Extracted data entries
-*-

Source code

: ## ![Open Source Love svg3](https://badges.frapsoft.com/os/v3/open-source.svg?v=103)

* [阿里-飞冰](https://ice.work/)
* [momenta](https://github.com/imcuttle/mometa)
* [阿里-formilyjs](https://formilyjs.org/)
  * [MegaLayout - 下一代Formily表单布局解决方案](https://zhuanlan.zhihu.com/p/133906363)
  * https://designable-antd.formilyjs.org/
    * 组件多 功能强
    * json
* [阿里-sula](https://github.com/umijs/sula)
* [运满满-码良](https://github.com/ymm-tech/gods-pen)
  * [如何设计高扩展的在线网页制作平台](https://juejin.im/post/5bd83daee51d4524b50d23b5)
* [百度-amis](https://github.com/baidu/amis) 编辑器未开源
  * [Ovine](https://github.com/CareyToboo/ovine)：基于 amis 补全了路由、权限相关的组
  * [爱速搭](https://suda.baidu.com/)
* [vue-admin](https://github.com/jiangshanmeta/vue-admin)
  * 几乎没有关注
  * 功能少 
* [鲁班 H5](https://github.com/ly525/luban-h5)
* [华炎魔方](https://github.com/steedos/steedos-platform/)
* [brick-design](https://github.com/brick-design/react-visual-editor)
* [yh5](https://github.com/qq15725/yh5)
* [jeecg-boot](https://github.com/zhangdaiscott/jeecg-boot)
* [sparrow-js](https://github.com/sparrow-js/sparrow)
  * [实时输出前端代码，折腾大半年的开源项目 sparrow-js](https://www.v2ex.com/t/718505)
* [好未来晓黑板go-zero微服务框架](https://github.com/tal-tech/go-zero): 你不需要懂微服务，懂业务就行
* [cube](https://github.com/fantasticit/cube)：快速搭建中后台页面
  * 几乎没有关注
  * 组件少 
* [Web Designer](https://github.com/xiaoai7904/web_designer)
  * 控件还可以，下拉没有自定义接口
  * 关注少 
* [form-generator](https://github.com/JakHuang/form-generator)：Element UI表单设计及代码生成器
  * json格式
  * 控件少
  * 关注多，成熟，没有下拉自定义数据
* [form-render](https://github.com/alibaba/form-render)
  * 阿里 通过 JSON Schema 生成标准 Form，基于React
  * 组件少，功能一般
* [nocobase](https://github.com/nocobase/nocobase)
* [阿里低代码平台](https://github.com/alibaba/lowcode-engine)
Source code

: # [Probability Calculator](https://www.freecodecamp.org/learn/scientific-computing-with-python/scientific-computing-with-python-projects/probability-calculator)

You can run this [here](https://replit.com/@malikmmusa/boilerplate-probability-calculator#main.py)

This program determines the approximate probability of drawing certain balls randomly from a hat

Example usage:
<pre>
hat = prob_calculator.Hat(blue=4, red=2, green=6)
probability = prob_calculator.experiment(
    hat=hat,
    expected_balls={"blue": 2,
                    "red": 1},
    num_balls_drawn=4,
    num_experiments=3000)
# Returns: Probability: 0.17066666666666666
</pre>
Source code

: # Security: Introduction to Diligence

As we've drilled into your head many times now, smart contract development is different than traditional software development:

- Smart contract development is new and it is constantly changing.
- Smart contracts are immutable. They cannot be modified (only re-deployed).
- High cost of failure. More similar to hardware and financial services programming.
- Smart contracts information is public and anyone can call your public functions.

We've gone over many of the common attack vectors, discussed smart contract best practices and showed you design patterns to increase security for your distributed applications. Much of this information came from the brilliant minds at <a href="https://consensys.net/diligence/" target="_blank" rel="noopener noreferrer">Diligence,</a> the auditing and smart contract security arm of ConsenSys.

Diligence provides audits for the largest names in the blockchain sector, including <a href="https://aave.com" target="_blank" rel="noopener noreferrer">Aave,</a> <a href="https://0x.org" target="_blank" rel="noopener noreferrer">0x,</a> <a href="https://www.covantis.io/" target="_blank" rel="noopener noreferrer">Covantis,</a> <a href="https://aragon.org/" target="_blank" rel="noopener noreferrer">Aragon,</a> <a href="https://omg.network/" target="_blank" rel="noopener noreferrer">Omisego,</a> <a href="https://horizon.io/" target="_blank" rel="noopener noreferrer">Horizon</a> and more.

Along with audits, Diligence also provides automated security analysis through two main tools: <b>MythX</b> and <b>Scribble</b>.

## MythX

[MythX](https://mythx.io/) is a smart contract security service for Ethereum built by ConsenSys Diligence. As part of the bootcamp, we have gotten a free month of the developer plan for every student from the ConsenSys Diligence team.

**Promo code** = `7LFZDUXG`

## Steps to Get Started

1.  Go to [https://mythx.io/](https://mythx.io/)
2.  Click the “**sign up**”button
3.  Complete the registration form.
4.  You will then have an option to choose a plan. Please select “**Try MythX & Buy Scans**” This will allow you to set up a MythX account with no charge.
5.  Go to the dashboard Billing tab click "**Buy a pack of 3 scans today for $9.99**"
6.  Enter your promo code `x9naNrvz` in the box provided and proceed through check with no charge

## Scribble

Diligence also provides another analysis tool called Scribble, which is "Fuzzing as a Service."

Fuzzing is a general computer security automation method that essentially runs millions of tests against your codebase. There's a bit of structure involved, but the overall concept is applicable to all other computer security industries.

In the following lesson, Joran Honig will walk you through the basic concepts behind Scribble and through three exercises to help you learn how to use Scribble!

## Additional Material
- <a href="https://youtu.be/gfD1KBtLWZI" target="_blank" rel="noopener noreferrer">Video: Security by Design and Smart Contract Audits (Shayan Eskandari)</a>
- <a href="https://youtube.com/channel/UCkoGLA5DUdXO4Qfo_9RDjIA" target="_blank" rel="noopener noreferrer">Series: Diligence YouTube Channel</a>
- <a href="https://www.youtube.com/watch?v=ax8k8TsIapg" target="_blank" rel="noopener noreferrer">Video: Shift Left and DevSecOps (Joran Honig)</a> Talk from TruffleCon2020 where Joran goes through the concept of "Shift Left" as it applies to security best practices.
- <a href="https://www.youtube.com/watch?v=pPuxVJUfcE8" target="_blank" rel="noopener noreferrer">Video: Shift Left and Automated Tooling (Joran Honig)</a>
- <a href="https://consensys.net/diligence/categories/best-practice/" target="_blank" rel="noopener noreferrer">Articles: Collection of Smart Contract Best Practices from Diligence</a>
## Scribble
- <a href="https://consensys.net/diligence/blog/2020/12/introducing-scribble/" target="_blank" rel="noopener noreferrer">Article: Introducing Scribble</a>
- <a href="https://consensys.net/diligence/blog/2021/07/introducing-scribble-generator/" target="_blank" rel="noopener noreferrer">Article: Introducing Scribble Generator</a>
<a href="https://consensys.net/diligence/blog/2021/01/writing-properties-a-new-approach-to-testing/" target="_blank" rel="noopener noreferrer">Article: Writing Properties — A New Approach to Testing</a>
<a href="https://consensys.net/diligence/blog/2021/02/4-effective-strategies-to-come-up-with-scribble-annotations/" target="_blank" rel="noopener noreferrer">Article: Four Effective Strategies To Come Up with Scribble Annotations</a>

-*-

**WHAT YOU WILL DO**:
Every record above is to be copied exactly.

**TASK ANSWER**:
Source code

: ## ![Open Source Love svg3](https://badges.frapsoft.com/os/v3/open-source.svg?v=103)

* [阿里-飞冰](https://ice.work/)
* [momenta](https://github.com/imcuttle/mometa)
* [阿里-formilyjs](https://formilyjs.org/)
  * [MegaLayout - 下一代Formily表单布局解决方案](https://zhuanlan.zhihu.com/p/133906363)
  * https://designable-antd.formilyjs.org/
    * 组件多 功能强
    * json
* [阿里-sula](https://github.com/umijs/sula)
* [运满满-码良](https://github.com/ymm-tech/gods-pen)
  * [如何设计高扩展的在线网页制作平台](https://juejin.im/post/5bd83daee51d4524b50d23b5)
* [百度-amis](https://github.com/baidu/amis) 编辑器未开源
  * [Ovine](https://github.com/CareyToboo/ovine)：基于 amis 补全了路由、权限相关的组
  * [爱速搭](https://suda.baidu.com/)
* [vue-admin](https://github.com/jiangshanmeta/vue-admin)
  * 几乎没有关注
  * 功能少 
* [鲁班 H5](https://github.com/ly525/luban-h5)
* [华炎魔方](https://github.com/steedos/steedos-platform/)
* [brick-design](https://github.com/brick-design/react-visual-editor)
* [yh5](https://github.com/qq15725/yh5)
* [jeecg-boot](https://github.com/zhangdaiscott/jeecg-boot)
* [sparrow-js](https://github.com/sparrow-js/sparrow)
  * [实时输出前端代码，折腾大半年的开源项目 sparrow-js](https://www.v2ex.com/t/718505)
* [好未来晓黑板go-zero微服务框架](https://github.com/tal-tech/go-zero): 你不需要懂微服务，懂业务就行
* [cube](https://github.com/fantasticit/cube)：快速搭建中后台页面
  * 几乎没有关注
  * 组件少 
* [Web Designer](https://github.com/xiaoai7904/web_designer)
  * 控件还可以，下拉没有自定义接口
  * 关注少 
* [form-generator](https://github.com/JakHuang/form-generator)：Element UI表单设计及代码生成器
  * json格式
  * 控件少
  * 关注多，成熟，没有下拉自定义数据
* [form-render](https://github.com/alibaba/form-render)
  * 阿里 通过 JSON Schema 生成标准 Form，基于React
  * 组件少，功能一般
* [nocobase](https://github.com/nocobase/nocobase)
* [阿里低代码平台](https://github.com/alibaba/lowcode-engine)
Source code

: # [Probability Calculator](https://www.freecodecamp.org/learn/scientific-computing-with-python/scientific-computing-with-python-projects/probability-calculator)

You can run this [here](https://replit.com/@malikmmusa/boilerplate-probability-calculator#main.py)

This program determines the approximate probability of drawing certain balls randomly from a hat

Example usage:
<pre>
hat = prob_calculator.Hat(blue=4, red=2, green=6)
probability = prob_calculator.experiment(
    hat=hat,
    expected_balls={"blue": 2,
                    "red": 1},
    num_balls_drawn=4,
    num_experiments=3000)
# Returns: Probability: 0.17066666666666666
</pre>
Source code

: # Security: Introduction to Diligence

As we've drilled into your head many times now, smart contract development is different than traditional software development:

- Smart contract development is new and it is constantly changing.
- Smart contracts are immutable. They cannot be modified (only re-deployed).
- High cost of failure. More similar to hardware and financial services programming.
- Smart contracts information is public and anyone can call your public functions.

We've gone over many of the common attack vectors, discussed smart contract best practices and showed you design patterns to increase security for your distributed applications. Much of this information came from the brilliant minds at <a href="https://consensys.net/diligence/" target="_blank" rel="noopener noreferrer">Diligence,</a> the auditing and smart contract security arm of ConsenSys.

Diligence provides audits for the largest names in the blockchain sector, including <a href="https://aave.com" target="_blank" rel="noopener noreferrer">Aave,</a> <a href="https://0x.org" target="_blank" rel="noopener noreferrer">0x,</a> <a href="https://www.covantis.io/" target="_blank" rel="noopener noreferrer">Covantis,</a> <a href="https://aragon.org/" target="_blank" rel="noopener noreferrer">Aragon,</a> <a href="https://omg.network/" target="_blank" rel="noopener noreferrer">Omisego,</a> <a href="https://horizon.io/" target="_blank" rel="noopener noreferrer">Horizon</a> and more.

Along with audits, Diligence also provides automated security analysis through two main tools: <b>MythX</b> and <b>Scribble</b>.

## MythX

[MythX](https://mythx.io/) is a smart contract security service for Ethereum built by ConsenSys Diligence. As part of the bootcamp, we have gotten a free month of the developer plan for every student from the ConsenSys Diligence team.

**Promo code** = `7LFZDUXG`

## Steps to Get Started

1.  Go to [https://mythx.io/](https://mythx.io/)
2.  Click the “**sign up**”button
3.  Complete the registration form.
4.  You will then have an option to choose a plan. Please select “**Try MythX & Buy Scans**” This will allow you to set up a MythX account with no charge.
5.  Go to the dashboard Billing tab click "**Buy a pack of 3 scans today for $9.99**"
6.  Enter your promo code `x9naNrvz` in the box provided and proceed through check with no charge

## Scribble

Diligence also provides another analysis tool called Scribble, which is "Fuzzing as a Service."

Fuzzing is a general computer security automation method that essentially runs millions of tests against your codebase. There's a bit of structure involved, but the overall concept is applicable to all other computer security industries.

In the following lesson, Joran Honig will walk you through the basic concepts behind Scribble and through three exercises to help you learn how to use Scribble!

## Additional Material
- <a href="https://youtu.be/gfD1KBtLWZI" target="_blank" rel="noopener noreferrer">Video: Security by Design and Smart Contract Audits (Shayan Eskandari)</a>
- <a href="https://youtube.com/channel/UCkoGLA5DUdXO4Qfo_9RDjIA" target="_blank" rel="noopener noreferrer">Series: Diligence YouTube Channel</a>
- <a href="https://www.youtube.com/watch?v=ax8k8TsIapg" target="_blank" rel="noopener noreferrer">Video: Shift Left and DevSecOps (Joran Honig)</a> Talk from TruffleCon2020 where Joran goes through the concept of "Shift Left" as it applies to security best practices.
- <a href="https://www.youtube.com/watch?v=pPuxVJUfcE8" target="_blank" rel="noopener noreferrer">Video: Shift Left and Automated Tooling (Joran Honig)</a>
- <a href="https://consensys.net/diligence/categories/best-practice/" target="_blank" rel="noopener noreferrer">Articles: Collection of Smart Contract Best Practices from Diligence</a>
## Scribble
- <a href="https://consensys.net/diligence/blog/2020/12/introducing-scribble/" target="_blank" rel="noopener noreferrer">Article: Introducing Scribble</a>
- <a href="https://consensys.net/diligence/blog/2021/07/introducing-scribble-generator/" target="_blank" rel="noopener noreferrer">Article: Introducing Scribble Generator</a>
<a href="https://consensys.net/diligence/blog/2021/01/writing-properties-a-new-approach-to-testing/" target="_blank" rel="noopener noreferrer">Article: Writing Properties — A New Approach to Testing</a>
<a href="https://consensys.net/diligence/blog/2021/02/4-effective-strategies-to-come-up-with-scribble-annotations/" target="_blank" rel="noopener noreferrer">Article: Four Effective Strategies To Come Up with Scribble Annotations</a>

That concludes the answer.